DBS Alokasikan Mayoritas Investasi di Negara Maju, Ini Alasannya

Chief Investment Officer DBS Bank, Hou Wey Fook menyampaikan paparan mengenai mayoritas investasi di negara maju.

oleh Pipit Ika Ramadhani diperbarui 28 Sep 2021, 19:22 WIB
(Foto: Ilustrasi wall street. Dok Unsplash/lo lo)

Liputan6.com, Jakarta - Di tengah kondisi pasar masih dibayangi tapering off atau pengurangan stimulus oleh Bank Sentral AS, DBS Bank lebih memilih membeli saham developing market (negara maju) ketimbang emerging market (negara berkembang).

Chief Investment Officer DBS Bank, Hou Wey Fook mengatakan, pasar negara maju relatif tidak terpengaruh tapering off. Sebaliknya, kekhawatiran Bank Sentral AS akan melakukan pengetatan investasinya kemungkinan menjadi hambatan bagi pasar negara berkembang.

Saat ini, 50 persen portofolio DBS Bank dialokasikan ke pasar ekuitas. Dalam paparannya, Hou menyebutkan pasar US mendominasi sebesar 27 persen. Disusul pasar saham Eropa sebesar 13 persen, Jepang 2 persen, dan sisanya Asia eks Japan (AxJ) 8 persen.

"Kami lebih memilih pasar negara maju daripada pasar negara berkembang, karena relatif tidak ada gejolak ketika FED mengetatkan kebijakan,” kata dia dalam diskusi virtual, Selasa (28/9/2021).

Selain itu, di negara maju tersebut terdapat banyak perusahaan IDEA (Innovators, Disruptors, Enablers, Adapters). Selanjutnya, Perusahaan mengalokasikan sekitar 31 persen untuk obligasi. Rinciannya, obligasi pemerintah 2 persen, obligasi korporasi 15 persen, dan obligasi negara berkembang (Emerging Market/EM) 14 persen.

"Kami akan memiliki beberapa eksposur diversifikasi ini ke dana lindung nilai,” kata dia.

Untuk hedge fund, atau lindung nilai, Perusahaan mengalokasikannya sebesar 6 persen. emas 9 persen, dan cash 4 persen.

 

 

* Untuk mengetahui kebenaran informasi yang beredar, silakan WhatsApp ke nomor 0811 9787 670 hanya dengan ketik kata kunci yang diinginkan.

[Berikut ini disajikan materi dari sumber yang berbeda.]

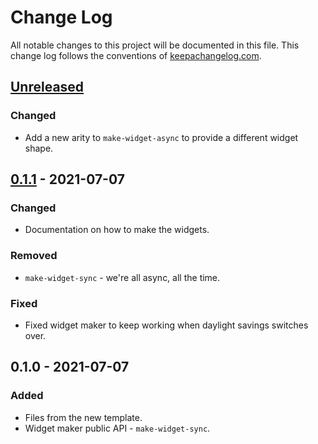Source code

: # Change Log
All notable changes to this project will be documented in this file. This change log follows the conventions of [keepachangelog.com](http://keepachangelog.com/).

## [Unreleased]
### Changed
- Add a new arity to `make-widget-async` to provide a different widget shape.

## [0.1.1] - 2021-07-07
### Changed
- Documentation on how to make the widgets.

### Removed
- `make-widget-sync` - we're all async, all the time.

### Fixed
- Fixed widget maker to keep working when daylight savings switches over.

## 0.1.0 - 2021-07-07
### Added
- Files from the new template.
- Widget maker public API - `make-widget-sync`.

[Unreleased]: https://github.com/your-name/calculate/compare/0.1.1...HEAD
[0.1.1]: https://github.com/your-name/calculate/compare/0.1.0...0.1.1
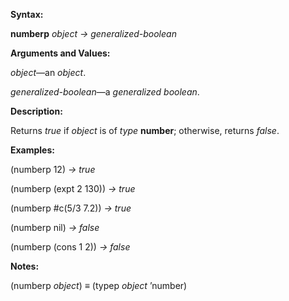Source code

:  

**Syntax:** 

**numberp** *object → generalized-boolean* 

**Arguments and Values:** 

*object*—an *object*. 

*generalized-boolean*—a *generalized boolean*. 

**Description:** 

Returns *true* if *object* is of *type* **number**; otherwise, returns *false*. 



 

 

**Examples:** 

(numberp 12) *→ true* 

(numberp (expt 2 130)) *→ true* 

(numberp #c(5/3 7.2)) *→ true* 

(numberp nil) *→ false* 

(numberp (cons 1 2)) *→ false* 

**Notes:** 

(numberp *object*) *≡* (typep *object* ’number) 

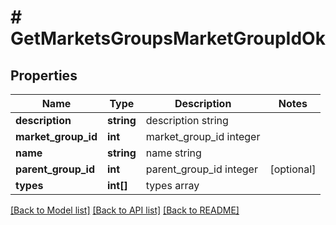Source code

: # # GetMarketsGroupsMarketGroupIdOk

## Properties

Name | Type | Description | Notes
------------ | ------------- | ------------- | -------------
**description** | **string** | description string | 
**market_group_id** | **int** | market_group_id integer | 
**name** | **string** | name string | 
**parent_group_id** | **int** | parent_group_id integer | [optional] 
**types** | **int[]** | types array | 

[[Back to Model list]](../../README.md#documentation-for-models) [[Back to API list]](../../README.md#documentation-for-api-endpoints) [[Back to README]](../../README.md)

DBS Sebut China Bakal Atasi Gejolak Evergrande

Seorang pria berjalan melewati indikator saham elektronik sebuah perusahaan sekuritas di Tokyo (29/8). Rudal tersebut menuju wilayah Tohoku dekat negara Jepang. (AP Photo/Shizuo Kambayashi)

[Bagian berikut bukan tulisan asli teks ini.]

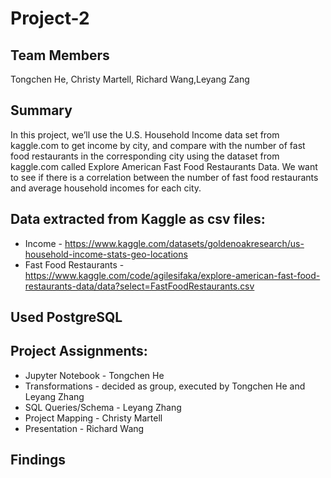 # Project-2

## Team Members
Tongchen He, Christy Martell, Richard Wang,Leyang Zang

## Summary
In this project, we’ll use the U.S. Household Income data set from kaggle.com to get income by city, and compare with the number of fast food restaurants in the corresponding city using the dataset from kaggle.com called Explore American Fast Food Restaurants Data. We want to see if there is a correlation between the number of fast food restaurants and average household incomes for each city.

## Data extracted from Kaggle as csv files: 
- Income - https://www.kaggle.com/datasets/goldenoakresearch/us-household-income-stats-geo-locations 
- Fast Food Restaurants - https://www.kaggle.com/code/agilesifaka/explore-american-fast-food-restaurants-data/data?select=FastFoodRestaurants.csv

## Used PostgreSQL

## Project Assignments:
- Jupyter Notebook - Tongchen He
- Transformations - decided as group, executed by Tongchen He and Leyang Zhang
- SQL Queries/Schema - Leyang Zhang
- Project Mapping - Christy Martell
- Presentation - Richard Wang

## Findings
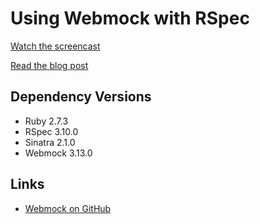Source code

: # Using Webmock with RSpec

[Watch the screencast]()

[Read the blog post]()

## Dependency Versions

- Ruby 2.7.3
- RSpec 3.10.0
- Sinatra 2.1.0
- Webmock 3.13.0

## Links

- [Webmock on GitHub](https://github.com/bblimke/webmock)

Sebelumnya,  peristiwa yang terjadi China akhir-akhir ini. Mulai dari pengetatan aturan untuk perusahaan digital, cryptocurrency atau kripto, properti, game internet. Kemudian gejolak Evergrande. Atas kabar tersebut, investor global bahkan menilai China bukan lagi pasar yang menarik untuk investasi.

"Tidak jarang mendengar dan membaca bahwa investor global menyerah dan mengatakan China bukan lagi pasar yang dapat diinvestasikan,” tutur Chief Investment Officer, DBS Bank Hou Wey Fook dalam video konferensi, Selasa, 28 September 2021.

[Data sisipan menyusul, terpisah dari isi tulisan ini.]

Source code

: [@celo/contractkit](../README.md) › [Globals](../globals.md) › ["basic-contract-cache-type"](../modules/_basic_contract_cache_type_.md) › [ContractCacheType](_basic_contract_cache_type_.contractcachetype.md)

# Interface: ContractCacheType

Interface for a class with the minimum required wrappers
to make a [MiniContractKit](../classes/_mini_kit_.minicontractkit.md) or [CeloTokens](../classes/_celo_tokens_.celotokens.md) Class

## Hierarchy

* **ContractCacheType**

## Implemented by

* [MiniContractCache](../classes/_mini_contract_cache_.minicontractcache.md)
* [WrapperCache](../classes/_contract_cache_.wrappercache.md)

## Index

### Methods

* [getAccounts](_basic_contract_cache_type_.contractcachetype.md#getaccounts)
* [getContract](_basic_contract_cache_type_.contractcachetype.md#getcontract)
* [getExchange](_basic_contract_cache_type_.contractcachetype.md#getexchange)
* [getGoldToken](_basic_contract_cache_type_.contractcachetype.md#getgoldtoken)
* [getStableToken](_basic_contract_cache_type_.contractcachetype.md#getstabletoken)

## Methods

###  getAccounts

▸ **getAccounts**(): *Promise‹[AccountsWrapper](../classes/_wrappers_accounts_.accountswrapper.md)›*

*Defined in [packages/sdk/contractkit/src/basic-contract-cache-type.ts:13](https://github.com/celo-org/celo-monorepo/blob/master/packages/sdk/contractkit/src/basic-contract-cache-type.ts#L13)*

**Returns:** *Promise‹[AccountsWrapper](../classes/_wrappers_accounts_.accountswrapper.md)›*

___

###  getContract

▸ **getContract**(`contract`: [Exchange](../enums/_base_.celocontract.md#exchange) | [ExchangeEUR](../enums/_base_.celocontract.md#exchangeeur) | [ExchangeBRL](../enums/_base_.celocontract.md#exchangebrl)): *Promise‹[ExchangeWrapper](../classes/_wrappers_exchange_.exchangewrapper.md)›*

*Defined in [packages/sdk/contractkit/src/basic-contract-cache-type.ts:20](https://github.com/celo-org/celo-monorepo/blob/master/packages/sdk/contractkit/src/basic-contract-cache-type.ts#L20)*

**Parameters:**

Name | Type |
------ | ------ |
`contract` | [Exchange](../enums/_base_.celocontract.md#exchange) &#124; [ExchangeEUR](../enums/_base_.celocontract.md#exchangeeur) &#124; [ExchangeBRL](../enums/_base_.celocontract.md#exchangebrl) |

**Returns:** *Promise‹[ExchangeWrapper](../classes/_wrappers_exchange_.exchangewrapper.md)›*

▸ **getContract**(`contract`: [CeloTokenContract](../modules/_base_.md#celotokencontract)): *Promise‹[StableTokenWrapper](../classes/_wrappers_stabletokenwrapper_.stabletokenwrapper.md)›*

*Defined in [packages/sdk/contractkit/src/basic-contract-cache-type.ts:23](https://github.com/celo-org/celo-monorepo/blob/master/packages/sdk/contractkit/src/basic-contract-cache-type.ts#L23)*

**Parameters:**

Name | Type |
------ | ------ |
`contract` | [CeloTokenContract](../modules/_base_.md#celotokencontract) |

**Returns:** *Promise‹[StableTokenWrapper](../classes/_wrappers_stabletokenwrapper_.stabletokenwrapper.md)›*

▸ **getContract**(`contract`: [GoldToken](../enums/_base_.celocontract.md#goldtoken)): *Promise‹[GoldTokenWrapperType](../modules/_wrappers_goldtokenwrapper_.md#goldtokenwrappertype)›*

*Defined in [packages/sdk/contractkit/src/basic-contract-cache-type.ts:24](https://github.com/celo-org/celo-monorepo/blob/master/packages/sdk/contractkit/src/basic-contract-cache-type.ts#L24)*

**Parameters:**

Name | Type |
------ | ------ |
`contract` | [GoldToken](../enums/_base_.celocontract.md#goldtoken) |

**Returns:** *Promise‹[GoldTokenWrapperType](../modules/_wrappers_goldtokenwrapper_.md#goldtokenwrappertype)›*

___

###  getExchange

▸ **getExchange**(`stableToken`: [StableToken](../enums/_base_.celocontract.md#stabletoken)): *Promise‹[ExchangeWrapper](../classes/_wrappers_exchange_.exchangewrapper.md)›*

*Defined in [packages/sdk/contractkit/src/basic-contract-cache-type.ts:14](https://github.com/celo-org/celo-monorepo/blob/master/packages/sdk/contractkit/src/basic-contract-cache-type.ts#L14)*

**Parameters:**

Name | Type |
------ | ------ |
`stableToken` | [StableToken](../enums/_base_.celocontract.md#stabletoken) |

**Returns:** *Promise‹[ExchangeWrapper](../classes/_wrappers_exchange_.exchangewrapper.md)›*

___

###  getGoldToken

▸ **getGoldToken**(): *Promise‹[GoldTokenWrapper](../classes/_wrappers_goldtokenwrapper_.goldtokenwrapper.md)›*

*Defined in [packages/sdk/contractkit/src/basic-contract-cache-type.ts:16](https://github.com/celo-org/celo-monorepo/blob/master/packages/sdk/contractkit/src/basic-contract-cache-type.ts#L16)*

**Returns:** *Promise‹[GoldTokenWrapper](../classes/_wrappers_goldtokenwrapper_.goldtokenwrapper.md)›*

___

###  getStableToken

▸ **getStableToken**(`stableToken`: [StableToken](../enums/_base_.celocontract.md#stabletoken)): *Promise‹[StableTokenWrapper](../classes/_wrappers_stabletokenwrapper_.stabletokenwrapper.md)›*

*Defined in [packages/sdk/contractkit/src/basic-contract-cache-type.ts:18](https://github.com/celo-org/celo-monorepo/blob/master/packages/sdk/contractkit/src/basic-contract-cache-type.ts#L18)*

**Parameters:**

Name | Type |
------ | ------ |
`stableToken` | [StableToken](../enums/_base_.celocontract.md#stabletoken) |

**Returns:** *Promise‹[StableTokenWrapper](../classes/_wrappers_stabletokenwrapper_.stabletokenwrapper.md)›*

Namun, ia menuturkan, agar China tak dieliminasi dari salah satu negara tujuan investasi. Hal itu merujuk pada pasar saham China yang sempat alami beberapa kali kejatuhan, tetapi cepat pulih setelahnya.

"Seperti yang terjadi selama periode perang dagang AS China, atau ketika regulator memperketat langkah-langkah pembiayaan. Tapi sangat cepat pulih setelahnya. Bagaimanapun, fundamental jangka panjang China tidak berubah,” kata dia.

Hou mengatakan, nasib Evergrande tidak akan sama seperti kejatuhan Lehman Brothers yang memicu krisis ekonomi global pada 2008. Otoritas setempat diliai akan mengambil tindakan untuk mencegah krisis Evergrande mengulang momen Lehman Brothers. Sehingga tidak akan menjalar jauh ke pasar negara lain.

 “Meskipun Evergrande menjadi isu besar di China, Kami percaya kemungkinan default akan dapat dikelola,” kata dia.

Di sisi lain, Hou melihat investor sudah memposisikan diri secara defensif di pasar saham China. "Berbeda dengan krisis Lehman, saya tidak melihat daya ungkit yang sangat tinggi. Juga, Evergrande bukan lembaga keuangan,” tandasnya.